The way that hearing played out loomed large in Dorner's decision to go on a deadly rampage targeting law enforcement, . But Peter Scheer, executive director of the First Amendment Coalition,told Neon Tommy that he believes it could have unfolded differently: "There are widespread doubts, particularly in the African American community, of did he reach the point that he flipped because of racial discrimination in the department, or was he just off from the beginning? If the public and the press were allowed into those hearings it may have changed the outcome."

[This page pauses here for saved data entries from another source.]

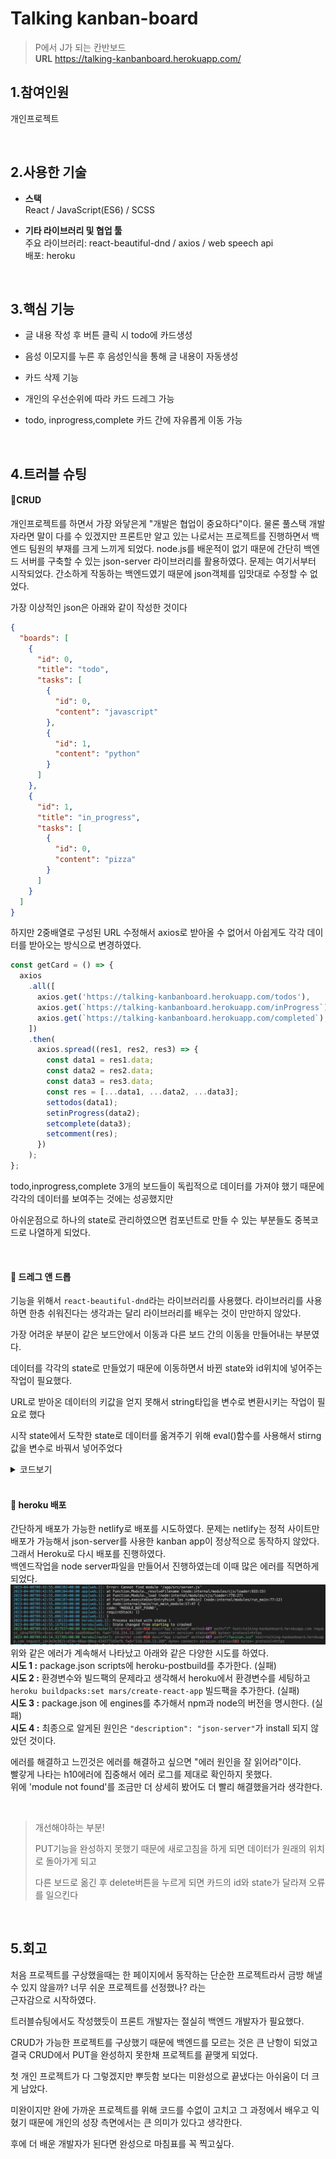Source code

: # Talking kanban-board

> P에서 J가 되는 칸반보드  
> **URL** https://talking-kanbanboard.herokuapp.com/

## 1.참여인원

개인프로젝트

<br/>

## 2.사용한 기술

- **스택**  
  React / JavaScript(ES6) / SCSS

- **기타 라이브러리 및 협업 툴**  
  주요 라이브러리: react-beautiful-dnd / axios / web speech api  
  배포: heroku

<br/>

## 3.핵심 기능

- 글 내용 작성 후 버튼 클릭 시 todo에 카드생성

- 음성 이모지를 누른 후 음성인식을 통해 글 내용이 자동생성

- 카드 삭제 기능

- 개인의 우선순위에 따라 카드 드레그 가능

- todo, inprogress,complete 카드 간에 자유롭게 이동 가능

  <br/>

## 4.트러블 슈팅

#### 📌CRUD

개인프로젝트를 하면서 가장 와닿은게 "개발은 협업이 중요하다"이다. 물론 풀스택 개발자라면 말이 다를 수 있겠지만 프론트만 알고 있는 나로서는 프로젝트를 진행하면서 백엔드 팀원의 부재를 크게 느끼게 되었다.
node.js를 배운적이 없기 때문에 간단히 백엔드 서버를 구축할 수 있는 json-server 라이브러리를 활용하였다.
문제는 여기서부터 시작되었다.
간소하게 작동하는 백엔드였기 때문에 json객체를 입맛대로 수정할 수 없었다.

가장 이상적인 json은 아래와 같이 작성한 것이다

```json
{
  "boards": [
    {
      "id": 0,
      "title": "todo",
      "tasks": [
        {
          "id": 0,
          "content": "javascript"
        },
        {
          "id": 1,
          "content": "python"
        }
      ]
    },
    {
      "id": 1,
      "title": "in_progress",
      "tasks": [
        {
          "id": 0,
          "content": "pizza"
        }
      ]
    }
  ]
}
```

하지만 2중배열로 구성된 URL 수정해서 axios로 받아올 수 없어서 아쉽게도 각각 데이터를 받아오는 방식으로 변경하였다.

```jsx
const getCard = () => {
  axios
    .all([
      axios.get('https://talking-kanbanboard.herokuapp.com/todos'),
      axios.get(`https://talking-kanbanboard.herokuapp.com/inProgress`),
      axios.get(`https://talking-kanbanboard.herokuapp.com/completed`),
    ])
    .then(
      axios.spread((res1, res2, res3) => {
        const data1 = res1.data;
        const data2 = res2.data;
        const data3 = res3.data;
        const res = [...data1, ...data2, ...data3];
        settodos(data1);
        setinProgress(data2);
        setcomplete(data3);
        setcomment(res);
      })
    );
};
```

todo,inprogress,complete 3개의 보드들이 독립적으로 데이터를 가져야 했기 때문에 각각의 데이터를 보여주는 것에는 성공했지만

아쉬운점으로 하나의 state로 관리하였으면 컴포넌트로 만들 수 있는 부분들도 중복코드로 나열하게 되었다.

<br/>

#### 📌 드레그 앤 드롭

기능을 위해서 `react-beautiful-dnd`라는 라이브러리를 사용했다. 라이브러리를 사용하면 한층 쉬워진다는 생각과는 달리 라이브러리를 배우는 것이 만만하지 않았다.

가장 어려운 부분이 같은 보드안에서 이동과 다른 보드 간의 이동을 만들어내는 부분였다.

데이터를 각각의 state로 만들었기 때문에 이동하면서 바뀐 state와 id위치에 넣어주는 작업이 필요했다.

URL로 받아온 데이터의 키값을 얻지 못해서 string타입을 변수로 변환시키는 작업이 필요로 했다

시작 state에서 도착한 state로 데이터를 옮겨주기 위해 eval()함수를 사용해서 stirng값을 변수로 바꿔서 넣어주었다

<details>
<summary>코드보기</summary>
 <img src='./public/pic/dragdrop.png'> <br>
</details>

<br/>

#### 📌 heroku 배포

간단하게 배포가 가능한 netlify로 배포를 시도하였다.
문제는 netlify는 정적 사이트만 배포가 가능해서 json-server를 사용한 kanban app이 정상적으로 동작하지 않았다.  
그래서 Heroku로 다시 배포를 진행하였다.  
백엔드작업을 node server파일을 만들어서 진행하였는데 이때 많은 에러를 직면하게 되었다.  
<img src='./public/pic/heroku.png'> <br>
위와 같은 에러가 계속해서 나타났고 아래와 같은 다양한 시도를 하였다.  
 **시도 1 :** package.json scripts에 heroku-postbuild를 추가한다. (실패)  
 **시도 2 :** 환경변수와 빌드팩의 문제라고 생각해서 heroku에서 환경변수를 세팅하고 `heroku buildpacks:set mars/create-react-app`
빌드팩을 추가한다. (실패)  
 **시도 3 :** package.json 에 engines를 추가해서 npm과 node의 버전을 명시한다. (실패)  
 **시도 4 :** 최종으로 알게된 원인은 `"description": "json-server"`가 install 되지 않았던 것이다.

에러를 해결하고 느낀것은 에러를 해결하고 싶으면 "에러 원인을 잘 읽어라"이다.  
 빨갛게 나타는 h10에러에 집중해서 에러 로그를 제대로 확인하지 못했다.  
 위에 'module not found'를 조금만 더 상세히 봤어도 더 빨리 해결했을거라 생각한다.

<br/>

> 개선해야하는 부분!
>
> PUT기능을 완성하지 못했기 때문에 새로고침을 하게 되면 데이터가 원래의 위치로 돌아가게 되고
>
> 다른 보드로 옮긴 후 delete버튼을 누르게 되면 카드의 id와 state가 달라져 오류를 일으킨다

<br/>

## 5.회고

처음 프로젝트를 구상했을때는 한 페이지에서 동작하는 단순한 프로젝트라서 금방 해낼 수 있지 않을까? 너무 쉬운 프로젝트를 선정했나? 라는      
근자감으로 시작하였다.

트러블슈팅에서도 작성했듯이 프론트 개발자는 절실히 백엔드 개발자가 필요했다.

CRUD가 가능한 프로젝트를 구상했기 때문에 백엔드를 모르는 것은 큰 난항이 되었고 결국 CRUD에서 PUT을 완성하지 못한채 프로젝트를 끝맺게 되었다.

첫 개인 프로젝트가 다 그렇겠지만 뿌듯함 보다는 미완성으로 끝냈다는 아쉬움이 더 크게 남았다.

미완이지만 완에 가까운 프로젝트를 위해 코드를 수없이 고치고 그 과정에서 배우고 익혔기 때문에 개인의 성장 측면에서는 큰 의미가 있다고 생각한다.

후에 더 배운 개발자가 된다면 완성으로 마침표를 꼭 찍고싶다.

The Los Angeles Times is also lobbying for cases such as Dorner's to be open to the public, saying that shutting out the public from hearings undermines the public's confidence in the department: "This past week, however, L.A. has been reminded in the starkest terms that the price of closure is not just inconvenience for journalists; it's the threat that the public won't trust the institutions protected by such secrecy."
Back in 2007, now-termed out state Sen. Gloria Romero led a failed legislative effort to open up what the courts has shut down. In light of the Dorner case, Romero told Neon Tommy "Police mistrust is a long, festering sore with the LAPD that has never healed. Why don't we have a right to know?"
Beck himself has said that he would favor legislation that would open up hearings and personnel records.
So what's the hold-up? The Los Angeles Times said the police union was the culprit:
Leave it to the Los Angeles Police Protective League, in its zealous desire to represent its members, to thwart good public policy. The league and other police unions lobbied and resorted to outright threats -- one union leader not from Los Angeles promised to campaign against term-limit reform unless legislators defeated Romero's bill. Legislators folded, and the bill died.
In light of everything that happened with Dorner this week, the LAPPL hasn't changed its mind on this policy issue. Spokesman Eric Rose told Neon Tommy: "We haven't discussed that at all. So the answer would be unequivocally no."UPDATE: LAPPL spokesman Rose e-mails us to point out that under current law, police officers can open up their hearings to the public.